Un aspetto importante da evidenziare è quello dell’assetto politico in Russia. Di fronte all’insuccesso, la leadership russa si è chiusa in sé stessa, il sistema di potere non ha effettuato alcuna riforma interna per innalzare l’efficienza dell’amministrazione del paese.

A parte i cambiamenti frequenti di generali sul fronte, che fanno male alla conduzione della guerra, la Russia mostra una società arroccata e inerziale, non disposta a correggere l’impostazione del paese. Per esempio, nonostante la dilagante corruzione nelle forniture militari, che è stata anche un fattore rilevante della sconfitta russa, non ci sono state azioni sistematiche per purgare questa piaga.

Dal lato ucraino, abbiamo assistito nelle prime settimane di guerra alla resistenza con le unghie e con i denti, di fronte ad una sconfitta inevitabile. Così pensavano gli Ucraini, che comunque combattevano con ostinazione.
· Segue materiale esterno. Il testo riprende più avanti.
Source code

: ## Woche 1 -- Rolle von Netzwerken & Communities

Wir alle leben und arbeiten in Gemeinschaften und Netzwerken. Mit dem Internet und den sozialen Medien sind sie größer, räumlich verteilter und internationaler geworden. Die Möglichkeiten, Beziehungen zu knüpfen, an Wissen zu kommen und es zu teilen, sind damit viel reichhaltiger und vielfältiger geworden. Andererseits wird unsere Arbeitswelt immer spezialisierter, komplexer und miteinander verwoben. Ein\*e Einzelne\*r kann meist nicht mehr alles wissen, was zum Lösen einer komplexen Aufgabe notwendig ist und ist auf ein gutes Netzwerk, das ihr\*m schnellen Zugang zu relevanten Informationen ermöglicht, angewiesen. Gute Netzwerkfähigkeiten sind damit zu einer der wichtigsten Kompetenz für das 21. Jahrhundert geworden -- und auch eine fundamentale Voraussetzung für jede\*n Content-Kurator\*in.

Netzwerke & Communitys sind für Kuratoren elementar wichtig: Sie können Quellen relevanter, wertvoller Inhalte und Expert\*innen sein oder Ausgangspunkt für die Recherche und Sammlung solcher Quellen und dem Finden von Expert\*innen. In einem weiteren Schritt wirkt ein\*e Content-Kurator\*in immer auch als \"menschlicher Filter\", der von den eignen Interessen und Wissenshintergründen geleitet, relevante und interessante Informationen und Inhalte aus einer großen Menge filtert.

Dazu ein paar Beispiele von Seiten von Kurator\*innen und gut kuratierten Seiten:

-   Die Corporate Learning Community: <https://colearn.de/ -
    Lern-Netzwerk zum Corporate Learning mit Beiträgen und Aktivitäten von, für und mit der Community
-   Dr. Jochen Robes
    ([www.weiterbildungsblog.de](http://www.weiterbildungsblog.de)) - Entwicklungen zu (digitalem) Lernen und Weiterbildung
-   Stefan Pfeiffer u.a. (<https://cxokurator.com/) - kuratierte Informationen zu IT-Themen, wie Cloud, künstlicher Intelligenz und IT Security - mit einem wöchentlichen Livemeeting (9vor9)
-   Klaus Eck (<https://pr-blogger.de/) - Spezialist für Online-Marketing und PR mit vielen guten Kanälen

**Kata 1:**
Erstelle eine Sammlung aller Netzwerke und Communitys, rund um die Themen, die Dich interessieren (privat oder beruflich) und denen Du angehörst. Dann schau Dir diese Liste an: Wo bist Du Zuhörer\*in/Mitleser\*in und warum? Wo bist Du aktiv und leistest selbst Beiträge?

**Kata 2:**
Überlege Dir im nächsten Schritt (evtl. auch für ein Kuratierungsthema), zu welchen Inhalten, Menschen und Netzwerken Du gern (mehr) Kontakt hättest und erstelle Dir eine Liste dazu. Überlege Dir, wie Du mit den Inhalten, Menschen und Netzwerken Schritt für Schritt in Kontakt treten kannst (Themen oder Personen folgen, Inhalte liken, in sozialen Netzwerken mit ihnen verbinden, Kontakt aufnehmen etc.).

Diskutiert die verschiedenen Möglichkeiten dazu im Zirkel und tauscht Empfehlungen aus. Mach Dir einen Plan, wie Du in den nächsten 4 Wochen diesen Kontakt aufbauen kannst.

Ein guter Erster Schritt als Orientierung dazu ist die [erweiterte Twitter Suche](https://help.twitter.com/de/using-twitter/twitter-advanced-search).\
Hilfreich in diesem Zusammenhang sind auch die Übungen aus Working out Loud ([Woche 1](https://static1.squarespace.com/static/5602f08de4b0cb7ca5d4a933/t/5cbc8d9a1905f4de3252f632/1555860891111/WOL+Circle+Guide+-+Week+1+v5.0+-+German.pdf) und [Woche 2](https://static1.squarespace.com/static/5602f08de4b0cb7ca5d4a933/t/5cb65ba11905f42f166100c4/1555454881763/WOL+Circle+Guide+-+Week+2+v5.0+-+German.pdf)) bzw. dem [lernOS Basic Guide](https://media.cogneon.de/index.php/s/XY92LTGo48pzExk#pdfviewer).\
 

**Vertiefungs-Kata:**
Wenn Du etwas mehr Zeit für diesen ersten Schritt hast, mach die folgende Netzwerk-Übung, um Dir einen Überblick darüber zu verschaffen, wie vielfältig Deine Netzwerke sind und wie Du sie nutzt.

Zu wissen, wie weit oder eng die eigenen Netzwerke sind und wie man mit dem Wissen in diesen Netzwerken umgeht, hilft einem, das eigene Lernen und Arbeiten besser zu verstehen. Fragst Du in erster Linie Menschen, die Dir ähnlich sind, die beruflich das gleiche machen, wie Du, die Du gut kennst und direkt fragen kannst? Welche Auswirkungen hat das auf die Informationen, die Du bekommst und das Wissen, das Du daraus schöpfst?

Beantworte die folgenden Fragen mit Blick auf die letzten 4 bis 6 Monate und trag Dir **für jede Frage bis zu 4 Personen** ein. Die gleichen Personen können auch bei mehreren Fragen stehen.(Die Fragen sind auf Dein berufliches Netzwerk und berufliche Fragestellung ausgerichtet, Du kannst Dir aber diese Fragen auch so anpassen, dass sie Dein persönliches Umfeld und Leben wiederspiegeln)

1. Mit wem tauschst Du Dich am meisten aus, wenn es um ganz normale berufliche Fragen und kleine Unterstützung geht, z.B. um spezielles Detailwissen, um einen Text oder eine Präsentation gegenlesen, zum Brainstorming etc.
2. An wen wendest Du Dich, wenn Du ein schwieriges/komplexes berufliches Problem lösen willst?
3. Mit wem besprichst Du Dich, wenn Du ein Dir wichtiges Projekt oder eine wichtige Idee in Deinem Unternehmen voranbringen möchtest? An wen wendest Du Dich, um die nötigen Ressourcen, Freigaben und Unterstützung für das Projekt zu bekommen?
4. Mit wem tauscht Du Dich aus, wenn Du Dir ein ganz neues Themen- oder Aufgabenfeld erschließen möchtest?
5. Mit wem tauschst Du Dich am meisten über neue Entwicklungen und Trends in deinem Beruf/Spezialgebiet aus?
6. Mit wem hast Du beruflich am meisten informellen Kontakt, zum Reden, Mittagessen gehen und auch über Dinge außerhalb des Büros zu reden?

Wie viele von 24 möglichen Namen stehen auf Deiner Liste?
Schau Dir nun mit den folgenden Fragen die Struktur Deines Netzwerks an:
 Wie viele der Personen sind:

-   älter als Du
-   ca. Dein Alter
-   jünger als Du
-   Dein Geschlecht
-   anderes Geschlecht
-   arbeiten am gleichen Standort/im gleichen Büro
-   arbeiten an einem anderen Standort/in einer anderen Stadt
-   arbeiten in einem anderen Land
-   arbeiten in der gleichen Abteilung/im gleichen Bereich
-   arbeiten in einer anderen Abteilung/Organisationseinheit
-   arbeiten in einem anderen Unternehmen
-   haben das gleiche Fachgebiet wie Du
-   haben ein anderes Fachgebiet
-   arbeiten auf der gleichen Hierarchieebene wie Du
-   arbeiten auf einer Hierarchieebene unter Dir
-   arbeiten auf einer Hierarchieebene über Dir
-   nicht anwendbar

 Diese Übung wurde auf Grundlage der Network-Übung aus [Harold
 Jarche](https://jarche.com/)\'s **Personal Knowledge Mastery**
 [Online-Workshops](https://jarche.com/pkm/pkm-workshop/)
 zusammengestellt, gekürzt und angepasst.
Poi la svolta: l’esercito che tutto il mondo considerava quasi come quello afgano, cioè pronto ad arrendersi in poche ore, ha rivelato una capacità combattiva al livello di quello israeliano.

I Russi passarono dall’offensiva baldanzosa verso la capitale Kiev, con le uniformi da parata nello zaino, alla ritirata sconcertata per mancanza di rifornimenti. Dopo pochi mesi, erano gli Ucraini a strappare l’iniziativa ai Russi: decidiamo noi quando attaccare e dove colpire.

In questi mesi abbiamo appreso che gli Ucraini amavano la loro indipendenza dalla Russia al punto da rischiare la vita. Senza questa forte motivazione di soldati e società, non sarebbe avvenuto questo clamoroso ribaltamento della situazione. In guerra non bastano buone armi e tanti soldi per rendere un esercito forte. Ci vuole anche la volontà degli uomini.

Inoltre, gli Ucraini hanno capito che per vincere questa guerra esistenziale, occorreva essere più abili del nemico. E infatti, abbiamo visto sul campo di battaglia un esercito più organizzato, anche grazie all’addestramento fornito dalla NATO. Ma le sorprese non sono finite. Questa guerra ha portato ad un innalzamento tecnologico, grazie anche all’eredità militare sovietica, che in Ucraina aveva gran parte della sua industria aerospaziale.

Riguardo all’aspetto politico, la leadership ucraina allo scoppio della guerra era una classe dirigente nuova, frutto delle elezioni del 2019, che hanno portato alla presidenza Zelensky, un attore e produttore televisivo privo di esperienza politica. Questi uomini al governo dell’Ucraina, di età media 40 anni, hanno deciso di resistere sul posto, anziché rifugiarsi all’estero (come fecero molti governi invasi dalla Germania nella seconda guerra mondiale) e hanno lavorato per tenere il paese in piedi.

La cosa più sorprendente per un residente in Ucraina (come il sottoscritto) in quei primi mesi di guerra è stata non tanto la resistenza dell’esercito ucraino, quanto il fatto che gli uffici pubblici continuavano a lavorare (perfino celebrando matrimoni!) e che nei supermercati continuavano ad arrivare i prodotti alimentari.  Riguardo poi alla corruzione, anch’essa molto diffusa in Ucraina, il governo ha iniziato a combatterla con più decisione che in passato, con un numero di arresti mai visto prima. Abbiamo assistito a licenziamenti di ministri e viceministri per migliorare il sistema. Perfino tra la gente comune si è fatta strada la convinzione che la corruzione sia il miglior alleato del nemico. Un cambio di mentalità notevole per questo paese. Nulla di tutto questo si è visto in Russia.

In conclusione, gli avvenimenti sul campo di battaglia possono essere letti come il confronto tra due sistemi politici e due società. In questo braccio di ferro militare abbiamo visto la potenza russa che ha scatenato l’invasione chiudersi in sé stessa di fronte all’insuccesso, e non provare a rivedere il suo sistema sociale e politico per migliorare l’efficienza. Al contrario, l’Ucraina ha sorpreso il mondo, non solo per la sua capacità di resistenza e di sacrificio, ma soprattutto per il salto di qualità organizzativo e tecnologico che le hanno permesso di mettere la Russia all’angolo.